### [Instructions to follow]
Your answer should be the full listing, copied word for word.

### [Exercise material]

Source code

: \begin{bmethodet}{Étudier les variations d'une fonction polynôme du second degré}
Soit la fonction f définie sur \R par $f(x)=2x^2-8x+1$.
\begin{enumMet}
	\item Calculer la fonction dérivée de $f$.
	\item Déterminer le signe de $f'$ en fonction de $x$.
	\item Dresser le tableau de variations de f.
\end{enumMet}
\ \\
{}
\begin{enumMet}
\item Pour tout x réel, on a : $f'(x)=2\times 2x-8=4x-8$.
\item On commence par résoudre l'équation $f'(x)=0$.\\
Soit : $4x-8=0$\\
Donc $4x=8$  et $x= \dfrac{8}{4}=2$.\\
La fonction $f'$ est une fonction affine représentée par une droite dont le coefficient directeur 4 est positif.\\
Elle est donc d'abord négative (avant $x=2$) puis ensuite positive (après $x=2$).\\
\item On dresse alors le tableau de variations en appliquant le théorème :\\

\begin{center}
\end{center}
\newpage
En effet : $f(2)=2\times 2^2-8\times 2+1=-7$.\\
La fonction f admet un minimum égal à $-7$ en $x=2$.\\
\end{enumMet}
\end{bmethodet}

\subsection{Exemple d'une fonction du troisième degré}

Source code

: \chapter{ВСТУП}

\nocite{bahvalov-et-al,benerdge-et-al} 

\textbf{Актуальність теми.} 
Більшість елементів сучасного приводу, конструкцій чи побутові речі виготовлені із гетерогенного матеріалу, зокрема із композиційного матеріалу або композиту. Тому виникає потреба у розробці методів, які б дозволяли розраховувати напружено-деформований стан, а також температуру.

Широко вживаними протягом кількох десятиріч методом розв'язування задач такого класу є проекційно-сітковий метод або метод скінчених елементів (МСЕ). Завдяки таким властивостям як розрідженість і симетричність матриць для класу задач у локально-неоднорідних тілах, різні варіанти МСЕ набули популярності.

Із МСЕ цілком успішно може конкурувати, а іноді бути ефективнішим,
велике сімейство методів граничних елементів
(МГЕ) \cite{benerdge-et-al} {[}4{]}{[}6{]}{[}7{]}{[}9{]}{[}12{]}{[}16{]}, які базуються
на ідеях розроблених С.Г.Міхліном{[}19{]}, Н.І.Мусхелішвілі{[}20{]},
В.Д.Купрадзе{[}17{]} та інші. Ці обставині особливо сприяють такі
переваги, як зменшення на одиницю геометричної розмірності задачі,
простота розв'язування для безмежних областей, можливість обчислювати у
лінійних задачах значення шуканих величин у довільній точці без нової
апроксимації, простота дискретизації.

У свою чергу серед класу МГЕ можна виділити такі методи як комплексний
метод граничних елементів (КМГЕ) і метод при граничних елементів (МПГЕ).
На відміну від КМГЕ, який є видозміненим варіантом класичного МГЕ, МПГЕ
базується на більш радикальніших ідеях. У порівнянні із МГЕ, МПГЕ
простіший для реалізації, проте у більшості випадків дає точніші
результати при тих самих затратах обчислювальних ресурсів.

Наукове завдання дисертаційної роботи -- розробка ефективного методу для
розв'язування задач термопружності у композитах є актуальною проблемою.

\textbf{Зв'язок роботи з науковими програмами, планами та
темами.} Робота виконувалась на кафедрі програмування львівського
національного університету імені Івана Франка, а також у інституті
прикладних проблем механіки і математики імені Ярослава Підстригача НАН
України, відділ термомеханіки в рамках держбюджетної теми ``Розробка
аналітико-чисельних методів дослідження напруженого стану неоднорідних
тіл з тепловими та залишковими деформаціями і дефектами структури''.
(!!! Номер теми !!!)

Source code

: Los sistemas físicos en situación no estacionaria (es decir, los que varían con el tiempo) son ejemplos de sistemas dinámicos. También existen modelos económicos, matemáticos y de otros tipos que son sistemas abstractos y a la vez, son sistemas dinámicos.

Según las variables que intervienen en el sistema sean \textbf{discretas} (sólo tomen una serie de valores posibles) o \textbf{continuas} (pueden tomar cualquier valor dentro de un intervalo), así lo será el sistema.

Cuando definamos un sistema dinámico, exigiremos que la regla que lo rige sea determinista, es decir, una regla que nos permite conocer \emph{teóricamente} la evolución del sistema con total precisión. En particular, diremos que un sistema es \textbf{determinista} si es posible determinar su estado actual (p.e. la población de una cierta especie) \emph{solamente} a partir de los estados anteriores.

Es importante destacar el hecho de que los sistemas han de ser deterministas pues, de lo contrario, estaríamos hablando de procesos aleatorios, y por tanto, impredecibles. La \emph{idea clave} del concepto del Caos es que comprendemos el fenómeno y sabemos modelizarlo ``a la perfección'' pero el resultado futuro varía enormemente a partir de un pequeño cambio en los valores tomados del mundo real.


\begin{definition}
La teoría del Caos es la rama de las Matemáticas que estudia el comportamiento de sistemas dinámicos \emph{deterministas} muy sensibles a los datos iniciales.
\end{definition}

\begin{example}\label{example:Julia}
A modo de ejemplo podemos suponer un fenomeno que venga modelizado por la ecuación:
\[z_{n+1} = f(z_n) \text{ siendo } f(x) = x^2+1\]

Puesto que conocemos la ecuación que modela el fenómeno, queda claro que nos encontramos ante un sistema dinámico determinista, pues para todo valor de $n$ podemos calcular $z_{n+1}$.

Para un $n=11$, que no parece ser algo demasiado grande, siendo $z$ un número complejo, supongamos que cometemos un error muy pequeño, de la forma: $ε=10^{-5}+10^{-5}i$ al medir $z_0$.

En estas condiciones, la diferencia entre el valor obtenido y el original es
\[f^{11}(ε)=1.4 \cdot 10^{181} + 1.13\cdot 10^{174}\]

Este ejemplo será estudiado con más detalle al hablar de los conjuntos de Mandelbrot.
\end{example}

### [Result below]
Source code

: \begin{bmethodet}{Étudier les variations d'une fonction polynôme du second degré}
Soit la fonction f définie sur \R par $f(x)=2x^2-8x+1$.
\begin{enumMet}
	\item Calculer la fonction dérivée de $f$.
	\item Déterminer le signe de $f'$ en fonction de $x$.
	\item Dresser le tableau de variations de f.
\end{enumMet}
\ \\
{}
\begin{enumMet}
\item Pour tout x réel, on a : $f'(x)=2\times 2x-8=4x-8$.
\item On commence par résoudre l'équation $f'(x)=0$.\\
Soit : $4x-8=0$\\
Donc $4x=8$  et $x= \dfrac{8}{4}=2$.\\
La fonction $f'$ est une fonction affine représentée par une droite dont le coefficient directeur 4 est positif.\\
Elle est donc d'abord négative (avant $x=2$) puis ensuite positive (après $x=2$).\\
\item On dresse alors le tableau de variations en appliquant le théorème :\\

\begin{center}
\end{center}
\newpage
En effet : $f(2)=2\times 2^2-8\times 2+1=-7$.\\
La fonction f admet un minimum égal à $-7$ en $x=2$.\\
\end{enumMet}
\end{bmethodet}

\subsection{Exemple d'une fonction du troisième degré}

Source code

: \chapter{ВСТУП}

\nocite{bahvalov-et-al,benerdge-et-al} 

\textbf{Актуальність теми.} 
Більшість елементів сучасного приводу, конструкцій чи побутові речі виготовлені із гетерогенного матеріалу, зокрема із композиційного матеріалу або композиту. Тому виникає потреба у розробці методів, які б дозволяли розраховувати напружено-деформований стан, а також температуру.

Широко вживаними протягом кількох десятиріч методом розв'язування задач такого класу є проекційно-сітковий метод або метод скінчених елементів (МСЕ). Завдяки таким властивостям як розрідженість і симетричність матриць для класу задач у локально-неоднорідних тілах, різні варіанти МСЕ набули популярності.

Із МСЕ цілком успішно може конкурувати, а іноді бути ефективнішим,
велике сімейство методів граничних елементів
(МГЕ) \cite{benerdge-et-al} {[}4{]}{[}6{]}{[}7{]}{[}9{]}{[}12{]}{[}16{]}, які базуються
на ідеях розроблених С.Г.Міхліном{[}19{]}, Н.І.Мусхелішвілі{[}20{]},
В.Д.Купрадзе{[}17{]} та інші. Ці обставині особливо сприяють такі
переваги, як зменшення на одиницю геометричної розмірності задачі,
простота розв'язування для безмежних областей, можливість обчислювати у
лінійних задачах значення шуканих величин у довільній точці без нової
апроксимації, простота дискретизації.

У свою чергу серед класу МГЕ можна виділити такі методи як комплексний
метод граничних елементів (КМГЕ) і метод при граничних елементів (МПГЕ).
На відміну від КМГЕ, який є видозміненим варіантом класичного МГЕ, МПГЕ
базується на більш радикальніших ідеях. У порівнянні із МГЕ, МПГЕ
простіший для реалізації, проте у більшості випадків дає точніші
результати при тих самих затратах обчислювальних ресурсів.

Наукове завдання дисертаційної роботи -- розробка ефективного методу для
розв'язування задач термопружності у композитах є актуальною проблемою.

\textbf{Зв'язок роботи з науковими програмами, планами та
темами.} Робота виконувалась на кафедрі програмування львівського
національного університету імені Івана Франка, а також у інституті
прикладних проблем механіки і математики імені Ярослава Підстригача НАН
України, відділ термомеханіки в рамках держбюджетної теми ``Розробка
аналітико-чисельних методів дослідження напруженого стану неоднорідних
тіл з тепловими та залишковими деформаціями і дефектами структури''.
(!!! Номер теми !!!)

Source code

: Los sistemas físicos en situación no estacionaria (es decir, los que varían con el tiempo) son ejemplos de sistemas dinámicos. También existen modelos económicos, matemáticos y de otros tipos que son sistemas abstractos y a la vez, son sistemas dinámicos.

Según las variables que intervienen en el sistema sean \textbf{discretas} (sólo tomen una serie de valores posibles) o \textbf{continuas} (pueden tomar cualquier valor dentro de un intervalo), así lo será el sistema.

Cuando definamos un sistema dinámico, exigiremos que la regla que lo rige sea determinista, es decir, una regla que nos permite conocer \emph{teóricamente} la evolución del sistema con total precisión. En particular, diremos que un sistema es \textbf{determinista} si es posible determinar su estado actual (p.e. la población de una cierta especie) \emph{solamente} a partir de los estados anteriores.

Es importante destacar el hecho de que los sistemas han de ser deterministas pues, de lo contrario, estaríamos hablando de procesos aleatorios, y por tanto, impredecibles. La \emph{idea clave} del concepto del Caos es que comprendemos el fenómeno y sabemos modelizarlo ``a la perfección'' pero el resultado futuro varía enormemente a partir de un pequeño cambio en los valores tomados del mundo real.


\begin{definition}
La teoría del Caos es la rama de las Matemáticas que estudia el comportamiento de sistemas dinámicos \emph{deterministas} muy sensibles a los datos iniciales.
\end{definition}

\begin{example}\label{example:Julia}
A modo de ejemplo podemos suponer un fenomeno que venga modelizado por la ecuación:
\[z_{n+1} = f(z_n) \text{ siendo } f(x) = x^2+1\]

Puesto que conocemos la ecuación que modela el fenómeno, queda claro que nos encontramos ante un sistema dinámico determinista, pues para todo valor de $n$ podemos calcular $z_{n+1}$.

Para un $n=11$, que no parece ser algo demasiado grande, siendo $z$ un número complejo, supongamos que cometemos un error muy pequeño, de la forma: $ε=10^{-5}+10^{-5}i$ al medir $z_0$.

En estas condiciones, la diferencia entre el valor obtenido y el original es
\[f^{11}(ε)=1.4 \cdot 10^{181} + 1.13\cdot 10^{174}\]

Este ejemplo será estudiado con más detalle al hablar de los conjuntos de Mandelbrot.
\end{example}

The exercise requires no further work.